**REQUIRED WORK:**
Every entry below should come back unchanged, except that the pictures are dropped.

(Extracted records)
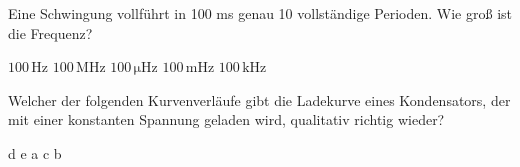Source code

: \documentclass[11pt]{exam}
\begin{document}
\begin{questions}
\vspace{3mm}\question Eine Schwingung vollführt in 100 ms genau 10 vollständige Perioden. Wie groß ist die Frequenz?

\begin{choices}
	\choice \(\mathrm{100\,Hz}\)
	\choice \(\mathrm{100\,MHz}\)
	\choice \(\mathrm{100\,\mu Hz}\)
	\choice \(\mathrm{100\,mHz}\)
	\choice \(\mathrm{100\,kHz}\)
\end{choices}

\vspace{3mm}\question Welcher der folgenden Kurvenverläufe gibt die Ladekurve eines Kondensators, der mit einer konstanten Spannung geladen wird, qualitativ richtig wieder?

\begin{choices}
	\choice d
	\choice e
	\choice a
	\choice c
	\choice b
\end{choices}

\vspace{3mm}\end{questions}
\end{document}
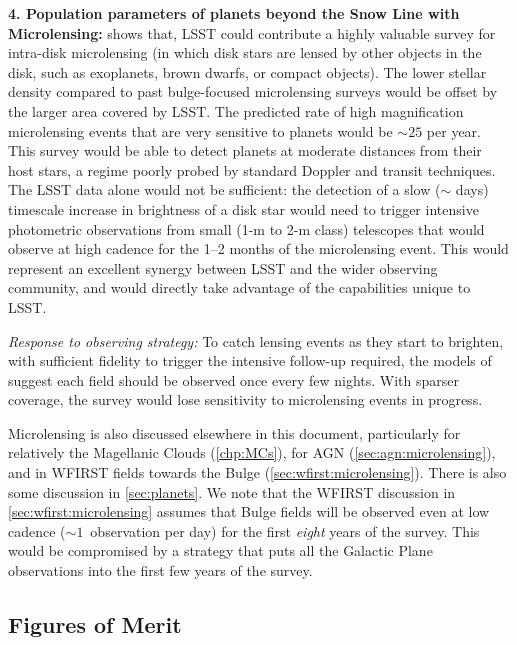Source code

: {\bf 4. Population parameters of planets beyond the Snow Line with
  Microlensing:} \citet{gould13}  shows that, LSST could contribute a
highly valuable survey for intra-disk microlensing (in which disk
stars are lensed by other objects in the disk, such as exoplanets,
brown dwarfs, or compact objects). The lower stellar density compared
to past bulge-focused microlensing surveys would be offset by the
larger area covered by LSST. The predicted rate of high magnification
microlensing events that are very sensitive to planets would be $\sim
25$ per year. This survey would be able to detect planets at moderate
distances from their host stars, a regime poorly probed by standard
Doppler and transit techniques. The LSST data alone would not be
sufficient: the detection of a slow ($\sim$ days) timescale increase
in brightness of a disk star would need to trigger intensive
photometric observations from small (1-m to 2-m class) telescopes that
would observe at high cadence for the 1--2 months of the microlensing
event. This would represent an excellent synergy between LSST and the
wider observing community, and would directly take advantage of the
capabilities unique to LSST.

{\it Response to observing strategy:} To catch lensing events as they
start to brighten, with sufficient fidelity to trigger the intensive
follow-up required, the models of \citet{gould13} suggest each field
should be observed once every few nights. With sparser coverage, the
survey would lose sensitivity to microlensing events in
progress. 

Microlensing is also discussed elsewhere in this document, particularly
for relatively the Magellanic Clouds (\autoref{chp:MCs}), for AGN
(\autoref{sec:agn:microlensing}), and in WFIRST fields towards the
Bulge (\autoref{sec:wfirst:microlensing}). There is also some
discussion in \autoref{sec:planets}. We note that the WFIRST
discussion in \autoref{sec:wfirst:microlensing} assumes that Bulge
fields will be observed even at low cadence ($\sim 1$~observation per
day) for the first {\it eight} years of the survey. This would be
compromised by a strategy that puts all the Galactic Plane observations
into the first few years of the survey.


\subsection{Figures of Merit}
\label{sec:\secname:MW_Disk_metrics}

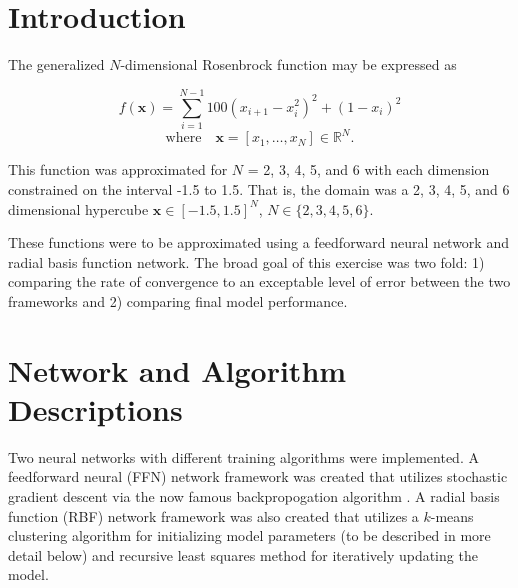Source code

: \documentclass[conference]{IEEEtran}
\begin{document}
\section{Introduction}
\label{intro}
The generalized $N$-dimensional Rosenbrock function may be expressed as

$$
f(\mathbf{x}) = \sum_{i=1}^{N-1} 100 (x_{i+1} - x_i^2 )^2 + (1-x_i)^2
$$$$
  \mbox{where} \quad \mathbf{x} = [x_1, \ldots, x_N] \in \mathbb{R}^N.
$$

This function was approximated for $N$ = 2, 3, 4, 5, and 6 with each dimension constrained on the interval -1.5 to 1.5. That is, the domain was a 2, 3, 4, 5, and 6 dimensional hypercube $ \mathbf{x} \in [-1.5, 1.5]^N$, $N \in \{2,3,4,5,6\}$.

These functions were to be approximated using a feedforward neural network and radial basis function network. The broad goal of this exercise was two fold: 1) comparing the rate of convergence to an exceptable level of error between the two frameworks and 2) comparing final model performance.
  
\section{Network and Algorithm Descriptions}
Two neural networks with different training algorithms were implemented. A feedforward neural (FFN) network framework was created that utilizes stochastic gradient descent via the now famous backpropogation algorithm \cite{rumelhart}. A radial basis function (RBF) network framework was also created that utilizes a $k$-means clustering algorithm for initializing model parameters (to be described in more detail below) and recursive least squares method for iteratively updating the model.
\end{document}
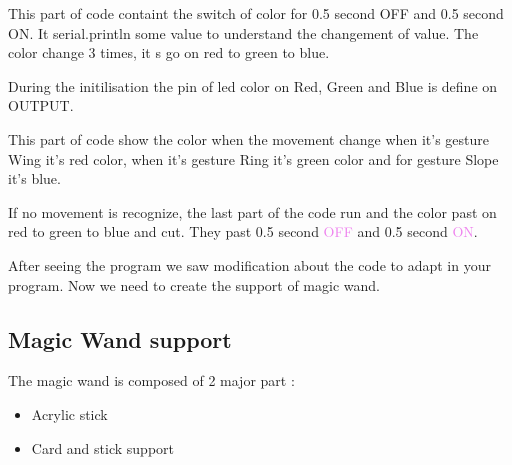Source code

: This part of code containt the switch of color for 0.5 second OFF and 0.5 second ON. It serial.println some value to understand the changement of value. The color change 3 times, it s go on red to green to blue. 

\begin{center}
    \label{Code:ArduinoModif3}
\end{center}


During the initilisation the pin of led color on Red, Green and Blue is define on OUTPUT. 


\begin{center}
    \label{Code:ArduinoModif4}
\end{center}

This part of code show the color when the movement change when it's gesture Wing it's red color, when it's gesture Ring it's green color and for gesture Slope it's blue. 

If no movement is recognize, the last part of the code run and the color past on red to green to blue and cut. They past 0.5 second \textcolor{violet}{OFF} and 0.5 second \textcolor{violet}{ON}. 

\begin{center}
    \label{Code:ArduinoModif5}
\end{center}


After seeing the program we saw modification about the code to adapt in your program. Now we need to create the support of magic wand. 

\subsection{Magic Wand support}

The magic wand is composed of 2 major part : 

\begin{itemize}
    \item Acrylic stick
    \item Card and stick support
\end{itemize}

**ANSWER TO THE PROBLEM:**
Source code

: \documentclass[11pt]{exam}
\begin{document}
\begin{questions}
\vspace{3mm}\question Eine Schwingung vollführt in 100 ms genau 10 vollständige Perioden. Wie groß ist die Frequenz?

\begin{choices}
	\choice \(\mathrm{100\,Hz}\)
	\choice \(\mathrm{100\,MHz}\)
	\choice \(\mathrm{100\,\mu Hz}\)
	\choice \(\mathrm{100\,mHz}\)
	\choice \(\mathrm{100\,kHz}\)
\end{choices}

\vspace{3mm}\question Welcher der folgenden Kurvenverläufe gibt die Ladekurve eines Kondensators, der mit einer konstanten Spannung geladen wird, qualitativ richtig wieder?

\begin{choices}
	\choice d
	\choice e
	\choice a
	\choice c
	\choice b
\end{choices}

\vspace{3mm}\end{questions}
\end{document}
Source code

: {\bf 4. Population parameters of planets beyond the Snow Line with
  Microlensing:} \citet{gould13}  shows that, LSST could contribute a
highly valuable survey for intra-disk microlensing (in which disk
stars are lensed by other objects in the disk, such as exoplanets,
brown dwarfs, or compact objects). The lower stellar density compared
to past bulge-focused microlensing surveys would be offset by the
larger area covered by LSST. The predicted rate of high magnification
microlensing events that are very sensitive to planets would be $\sim
25$ per year. This survey would be able to detect planets at moderate
distances from their host stars, a regime poorly probed by standard
Doppler and transit techniques. The LSST data alone would not be
sufficient: the detection of a slow ($\sim$ days) timescale increase
in brightness of a disk star would need to trigger intensive
photometric observations from small (1-m to 2-m class) telescopes that
would observe at high cadence for the 1--2 months of the microlensing
event. This would represent an excellent synergy between LSST and the
wider observing community, and would directly take advantage of the
capabilities unique to LSST.

{\it Response to observing strategy:} To catch lensing events as they
start to brighten, with sufficient fidelity to trigger the intensive
follow-up required, the models of \citet{gould13} suggest each field
should be observed once every few nights. With sparser coverage, the
survey would lose sensitivity to microlensing events in
progress. 

Microlensing is also discussed elsewhere in this document, particularly
for relatively the Magellanic Clouds (\autoref{chp:MCs}), for AGN
(\autoref{sec:agn:microlensing}), and in WFIRST fields towards the
Bulge (\autoref{sec:wfirst:microlensing}). There is also some
discussion in \autoref{sec:planets}. We note that the WFIRST
discussion in \autoref{sec:wfirst:microlensing} assumes that Bulge
fields will be observed even at low cadence ($\sim 1$~observation per
day) for the first {\it eight} years of the survey. This would be
compromised by a strategy that puts all the Galactic Plane observations
into the first few years of the survey.


\subsection{Figures of Merit}
\label{sec:\secname:MW_Disk_metrics}

Source code

: \documentclass[conference]{IEEEtran}
\begin{document}
\section{Introduction}
\label{intro}
The generalized $N$-dimensional Rosenbrock function may be expressed as

$$
f(\mathbf{x}) = \sum_{i=1}^{N-1} 100 (x_{i+1} - x_i^2 )^2 + (1-x_i)^2
$$$$
  \mbox{where} \quad \mathbf{x} = [x_1, \ldots, x_N] \in \mathbb{R}^N.
$$

This function was approximated for $N$ = 2, 3, 4, 5, and 6 with each dimension constrained on the interval -1.5 to 1.5. That is, the domain was a 2, 3, 4, 5, and 6 dimensional hypercube $ \mathbf{x} \in [-1.5, 1.5]^N$, $N \in \{2,3,4,5,6\}$.

These functions were to be approximated using a feedforward neural network and radial basis function network. The broad goal of this exercise was two fold: 1) comparing the rate of convergence to an exceptable level of error between the two frameworks and 2) comparing final model performance.
  
\section{Network and Algorithm Descriptions}
Two neural networks with different training algorithms were implemented. A feedforward neural (FFN) network framework was created that utilizes stochastic gradient descent via the now famous backpropogation algorithm \cite{rumelhart}. A radial basis function (RBF) network framework was also created that utilizes a $k$-means clustering algorithm for initializing model parameters (to be described in more detail below) and recursive least squares method for iteratively updating the model.
\end{document}
Source code

: This part of code containt the switch of color for 0.5 second OFF and 0.5 second ON. It serial.println some value to understand the changement of value. The color change 3 times, it s go on red to green to blue. 

\begin{center}
    \label{Code:ArduinoModif3}
\end{center}


During the initilisation the pin of led color on Red, Green and Blue is define on OUTPUT. 


\begin{center}
    \label{Code:ArduinoModif4}
\end{center}

This part of code show the color when the movement change when it's gesture Wing it's red color, when it's gesture Ring it's green color and for gesture Slope it's blue. 

If no movement is recognize, the last part of the code run and the color past on red to green to blue and cut. They past 0.5 second \textcolor{violet}{OFF} and 0.5 second \textcolor{violet}{ON}. 

\begin{center}
    \label{Code:ArduinoModif5}
\end{center}


After seeing the program we saw modification about the code to adapt in your program. Now we need to create the support of magic wand. 

\subsection{Magic Wand support}

The magic wand is composed of 2 major part : 

\begin{itemize}
    \item Acrylic stick
    \item Card and stick support
\end{itemize}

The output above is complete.